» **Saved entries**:
+---+
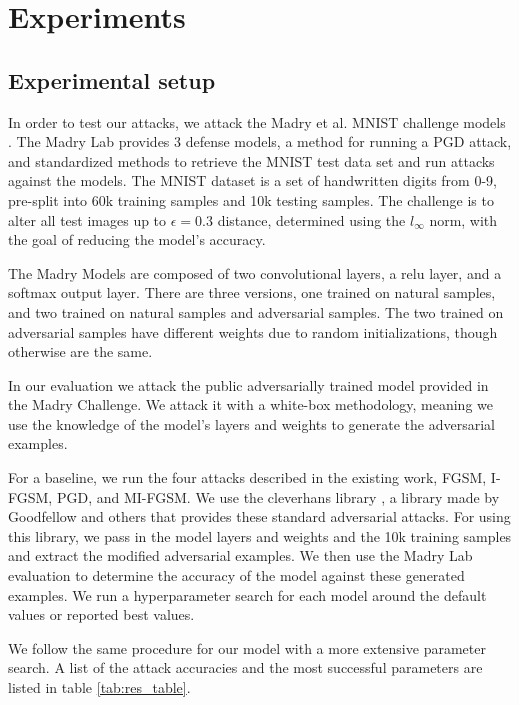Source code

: \section{Experiments}
\subsection{Experimental setup}
In order to test our attacks, we attack the Madry et al. MNIST challenge models \cite{madry2017towards}. The Madry Lab provides 3 defense models, a method for running a PGD attack, and standardized methods to retrieve the MNIST test data set and run attacks against the models. The MNIST dataset is a set of handwritten digits from 0-9, pre-split into 60k training samples and 10k testing samples. The challenge is to alter all test images up to $\epsilon=0.3$ distance, determined using the $l_\infty$ norm, with the goal of reducing the model's accuracy.

The Madry Models are composed of two convolutional layers, a relu layer, and a softmax output layer. There are three versions, one trained on natural samples, and two trained on natural samples and adversarial samples. The two trained on adversarial samples have different weights due to random initializations, though otherwise are the same. 

In our evaluation we attack the public adversarially trained model provided in the Madry Challenge. We attack it with a white-box methodology, meaning we use the knowledge of the model's layers and weights to generate the adversarial examples.

For a baseline, we run the four attacks described in the existing work, FGSM, I-FGSM, PGD, and MI-FGSM. We use the cleverhans library \cite{GoodfellowPM16}, a library made by Goodfellow and others that provides these standard adversarial attacks. For using this library, we pass in the model layers and weights and the 10k training samples and extract the modified adversarial examples. We then use the Madry Lab evaluation to determine the accuracy of the model against these generated examples. We run a hyperparameter search for each model around the default values or reported best values.

We follow the same procedure for our model with a more extensive parameter search. A list of the attack accuracies and the most successful parameters are listed in table \ref{tab:res_table}.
+---+
» **ASSIGNMENT**:
Output all of the data exactly. Skip the pictures.

» **RESULT OF THIS TASK**:
Source code

: \section{Experiments}
\subsection{Experimental setup}
In order to test our attacks, we attack the Madry et al. MNIST challenge models \cite{madry2017towards}. The Madry Lab provides 3 defense models, a method for running a PGD attack, and standardized methods to retrieve the MNIST test data set and run attacks against the models. The MNIST dataset is a set of handwritten digits from 0-9, pre-split into 60k training samples and 10k testing samples. The challenge is to alter all test images up to $\epsilon=0.3$ distance, determined using the $l_\infty$ norm, with the goal of reducing the model's accuracy.

The Madry Models are composed of two convolutional layers, a relu layer, and a softmax output layer. There are three versions, one trained on natural samples, and two trained on natural samples and adversarial samples. The two trained on adversarial samples have different weights due to random initializations, though otherwise are the same. 

In our evaluation we attack the public adversarially trained model provided in the Madry Challenge. We attack it with a white-box methodology, meaning we use the knowledge of the model's layers and weights to generate the adversarial examples.

For a baseline, we run the four attacks described in the existing work, FGSM, I-FGSM, PGD, and MI-FGSM. We use the cleverhans library \cite{GoodfellowPM16}, a library made by Goodfellow and others that provides these standard adversarial attacks. For using this library, we pass in the model layers and weights and the 10k training samples and extract the modified adversarial examples. We then use the Madry Lab evaluation to determine the accuracy of the model against these generated examples. We run a hyperparameter search for each model around the default values or reported best values.

We follow the same procedure for our model with a more extensive parameter search. A list of the attack accuracies and the most successful parameters are listed in table \ref{tab:res_table}.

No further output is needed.